● Task description: Filter the records below for the word "distortion". Keep each line that has it.

[Dataset entries]

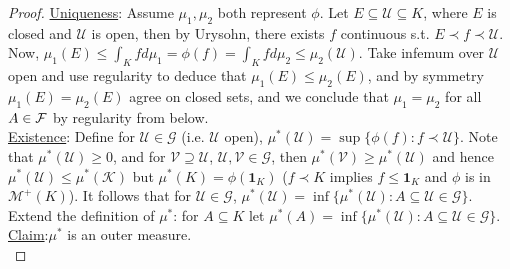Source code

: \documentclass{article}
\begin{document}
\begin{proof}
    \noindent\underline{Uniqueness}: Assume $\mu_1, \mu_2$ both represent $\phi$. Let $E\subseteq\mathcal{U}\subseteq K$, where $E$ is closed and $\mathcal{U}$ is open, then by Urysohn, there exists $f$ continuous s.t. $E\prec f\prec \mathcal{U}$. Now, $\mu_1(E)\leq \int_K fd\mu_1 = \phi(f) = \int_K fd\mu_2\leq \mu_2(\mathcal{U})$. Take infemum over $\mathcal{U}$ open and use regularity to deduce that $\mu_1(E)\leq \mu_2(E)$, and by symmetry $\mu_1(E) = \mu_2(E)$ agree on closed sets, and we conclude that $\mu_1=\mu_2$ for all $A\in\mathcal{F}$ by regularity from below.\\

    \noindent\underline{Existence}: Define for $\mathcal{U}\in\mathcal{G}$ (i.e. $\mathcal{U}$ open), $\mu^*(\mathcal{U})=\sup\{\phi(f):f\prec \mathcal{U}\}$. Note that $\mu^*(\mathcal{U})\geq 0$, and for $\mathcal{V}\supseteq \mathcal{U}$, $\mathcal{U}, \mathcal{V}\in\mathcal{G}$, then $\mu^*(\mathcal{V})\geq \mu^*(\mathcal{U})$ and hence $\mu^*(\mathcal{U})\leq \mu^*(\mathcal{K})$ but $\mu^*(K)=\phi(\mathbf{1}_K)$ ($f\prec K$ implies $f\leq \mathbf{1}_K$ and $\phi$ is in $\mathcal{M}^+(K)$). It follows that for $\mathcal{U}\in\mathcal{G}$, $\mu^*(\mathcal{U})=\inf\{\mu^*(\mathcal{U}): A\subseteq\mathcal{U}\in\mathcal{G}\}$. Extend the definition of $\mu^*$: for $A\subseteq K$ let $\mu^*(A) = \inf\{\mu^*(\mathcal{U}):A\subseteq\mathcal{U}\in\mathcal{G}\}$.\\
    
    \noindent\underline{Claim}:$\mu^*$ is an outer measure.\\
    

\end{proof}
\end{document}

--

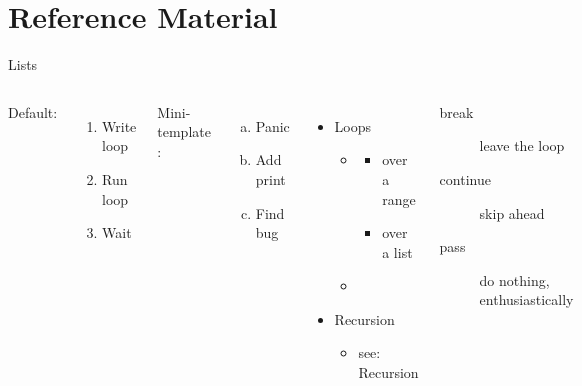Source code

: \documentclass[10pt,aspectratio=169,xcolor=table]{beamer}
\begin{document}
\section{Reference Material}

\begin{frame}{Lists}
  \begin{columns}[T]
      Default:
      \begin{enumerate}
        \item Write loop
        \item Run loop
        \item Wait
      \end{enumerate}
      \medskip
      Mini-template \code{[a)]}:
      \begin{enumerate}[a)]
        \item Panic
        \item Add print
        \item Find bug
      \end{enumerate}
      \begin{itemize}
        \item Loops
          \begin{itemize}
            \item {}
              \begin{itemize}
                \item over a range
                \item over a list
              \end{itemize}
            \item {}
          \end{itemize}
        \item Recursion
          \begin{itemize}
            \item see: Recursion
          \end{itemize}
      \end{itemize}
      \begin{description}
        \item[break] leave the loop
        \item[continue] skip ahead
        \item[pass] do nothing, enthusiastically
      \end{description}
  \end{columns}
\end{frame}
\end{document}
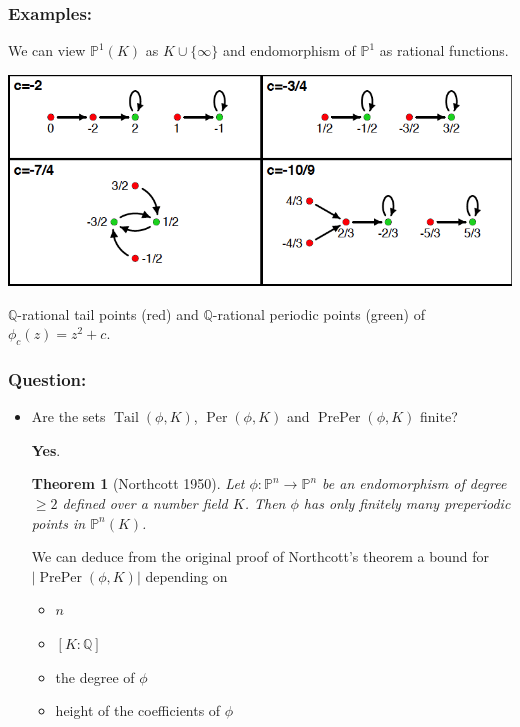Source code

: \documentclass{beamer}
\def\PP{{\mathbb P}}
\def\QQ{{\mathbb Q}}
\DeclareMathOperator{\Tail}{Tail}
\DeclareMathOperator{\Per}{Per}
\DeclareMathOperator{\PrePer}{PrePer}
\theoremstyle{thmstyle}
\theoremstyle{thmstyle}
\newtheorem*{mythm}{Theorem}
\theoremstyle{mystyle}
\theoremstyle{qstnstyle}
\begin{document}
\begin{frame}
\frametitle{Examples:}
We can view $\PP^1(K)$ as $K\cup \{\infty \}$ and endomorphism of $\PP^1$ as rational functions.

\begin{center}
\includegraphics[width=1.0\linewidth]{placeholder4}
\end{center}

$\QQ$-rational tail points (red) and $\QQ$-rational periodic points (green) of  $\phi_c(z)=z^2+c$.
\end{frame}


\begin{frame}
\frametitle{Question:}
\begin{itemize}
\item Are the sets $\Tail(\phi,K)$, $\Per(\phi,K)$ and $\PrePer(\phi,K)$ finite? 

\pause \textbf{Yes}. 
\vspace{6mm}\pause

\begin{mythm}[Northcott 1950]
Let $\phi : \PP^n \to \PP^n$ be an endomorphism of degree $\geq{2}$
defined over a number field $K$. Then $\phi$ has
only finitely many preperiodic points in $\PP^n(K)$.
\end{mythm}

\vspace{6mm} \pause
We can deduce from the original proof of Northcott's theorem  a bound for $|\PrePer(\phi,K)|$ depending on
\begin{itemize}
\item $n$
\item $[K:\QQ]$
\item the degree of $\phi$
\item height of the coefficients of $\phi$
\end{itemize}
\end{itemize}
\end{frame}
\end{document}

* * *

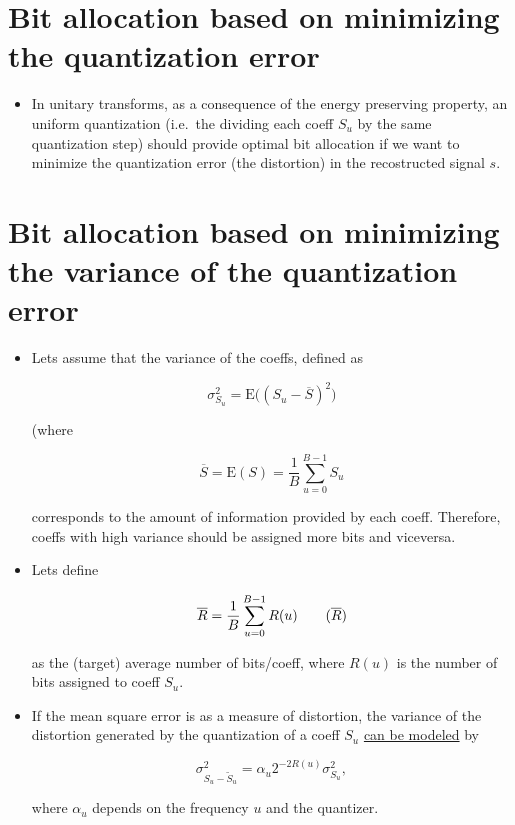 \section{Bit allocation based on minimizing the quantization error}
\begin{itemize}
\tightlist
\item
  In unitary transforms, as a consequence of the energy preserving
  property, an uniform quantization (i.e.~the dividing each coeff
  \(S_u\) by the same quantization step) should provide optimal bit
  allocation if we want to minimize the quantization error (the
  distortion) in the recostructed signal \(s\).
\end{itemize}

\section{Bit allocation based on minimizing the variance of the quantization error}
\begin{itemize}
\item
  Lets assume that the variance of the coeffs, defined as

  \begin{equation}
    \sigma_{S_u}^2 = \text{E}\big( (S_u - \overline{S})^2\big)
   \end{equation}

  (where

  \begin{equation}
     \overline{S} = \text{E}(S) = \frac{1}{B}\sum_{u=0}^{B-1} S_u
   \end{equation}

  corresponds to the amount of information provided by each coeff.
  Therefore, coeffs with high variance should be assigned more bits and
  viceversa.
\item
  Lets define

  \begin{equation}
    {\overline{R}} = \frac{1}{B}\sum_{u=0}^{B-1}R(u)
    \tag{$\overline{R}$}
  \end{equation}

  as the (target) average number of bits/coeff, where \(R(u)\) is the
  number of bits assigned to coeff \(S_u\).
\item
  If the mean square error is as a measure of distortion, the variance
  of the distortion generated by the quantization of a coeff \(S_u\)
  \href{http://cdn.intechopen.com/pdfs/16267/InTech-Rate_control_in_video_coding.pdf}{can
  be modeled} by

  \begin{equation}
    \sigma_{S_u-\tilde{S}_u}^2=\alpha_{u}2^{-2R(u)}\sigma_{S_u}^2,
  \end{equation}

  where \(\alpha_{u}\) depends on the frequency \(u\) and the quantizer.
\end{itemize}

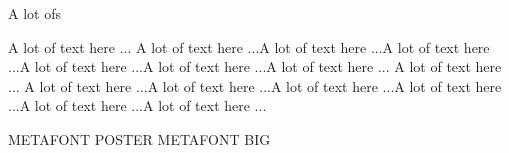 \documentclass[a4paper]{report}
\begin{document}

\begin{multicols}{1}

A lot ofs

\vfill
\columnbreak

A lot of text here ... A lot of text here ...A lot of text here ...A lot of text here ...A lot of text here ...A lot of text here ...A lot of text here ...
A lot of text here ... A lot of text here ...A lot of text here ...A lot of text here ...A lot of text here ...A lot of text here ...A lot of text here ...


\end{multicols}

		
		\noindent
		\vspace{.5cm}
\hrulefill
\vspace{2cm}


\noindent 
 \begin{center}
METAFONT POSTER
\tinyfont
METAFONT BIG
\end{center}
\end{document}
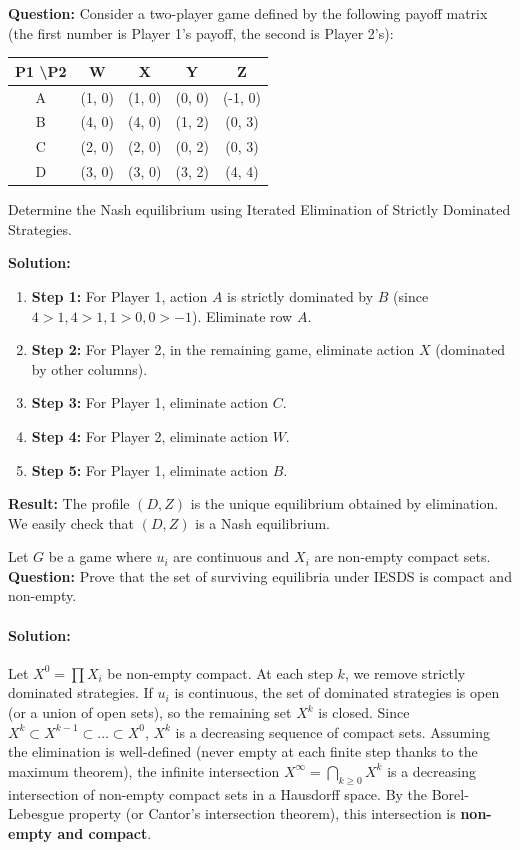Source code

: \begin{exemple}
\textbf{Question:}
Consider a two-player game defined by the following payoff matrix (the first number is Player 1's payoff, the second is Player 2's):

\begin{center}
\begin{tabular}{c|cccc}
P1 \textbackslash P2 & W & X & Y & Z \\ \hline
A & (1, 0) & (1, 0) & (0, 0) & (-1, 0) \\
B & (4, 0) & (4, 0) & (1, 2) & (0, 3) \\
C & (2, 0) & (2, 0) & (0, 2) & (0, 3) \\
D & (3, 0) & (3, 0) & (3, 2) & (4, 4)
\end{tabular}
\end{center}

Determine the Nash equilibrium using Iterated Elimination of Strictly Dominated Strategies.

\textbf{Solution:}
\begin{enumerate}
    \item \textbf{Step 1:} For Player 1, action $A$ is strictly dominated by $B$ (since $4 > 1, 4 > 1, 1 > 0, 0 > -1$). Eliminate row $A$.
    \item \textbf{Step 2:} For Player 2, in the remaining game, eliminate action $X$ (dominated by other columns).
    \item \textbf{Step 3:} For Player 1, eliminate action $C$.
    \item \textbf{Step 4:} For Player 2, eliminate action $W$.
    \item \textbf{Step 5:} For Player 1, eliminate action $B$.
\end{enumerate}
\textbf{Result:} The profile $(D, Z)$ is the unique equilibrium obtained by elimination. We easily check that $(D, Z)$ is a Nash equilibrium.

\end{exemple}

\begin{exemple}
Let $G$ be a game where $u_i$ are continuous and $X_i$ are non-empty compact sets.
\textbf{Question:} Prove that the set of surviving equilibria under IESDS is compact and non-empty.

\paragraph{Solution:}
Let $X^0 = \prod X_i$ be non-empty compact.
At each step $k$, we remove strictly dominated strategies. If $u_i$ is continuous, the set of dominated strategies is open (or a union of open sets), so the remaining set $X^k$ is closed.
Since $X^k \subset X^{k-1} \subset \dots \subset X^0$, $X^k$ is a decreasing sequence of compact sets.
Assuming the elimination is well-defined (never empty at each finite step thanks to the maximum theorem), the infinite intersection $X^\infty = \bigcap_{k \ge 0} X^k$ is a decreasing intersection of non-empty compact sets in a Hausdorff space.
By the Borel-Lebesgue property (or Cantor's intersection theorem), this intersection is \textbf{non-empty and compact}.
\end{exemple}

● Solution to the problem:
  distortion) in the recostructed signal \(s\).
  If the mean square error is as a measure of distortion, the variance
  of the distortion generated by the quantization of a coeff \(S_u\)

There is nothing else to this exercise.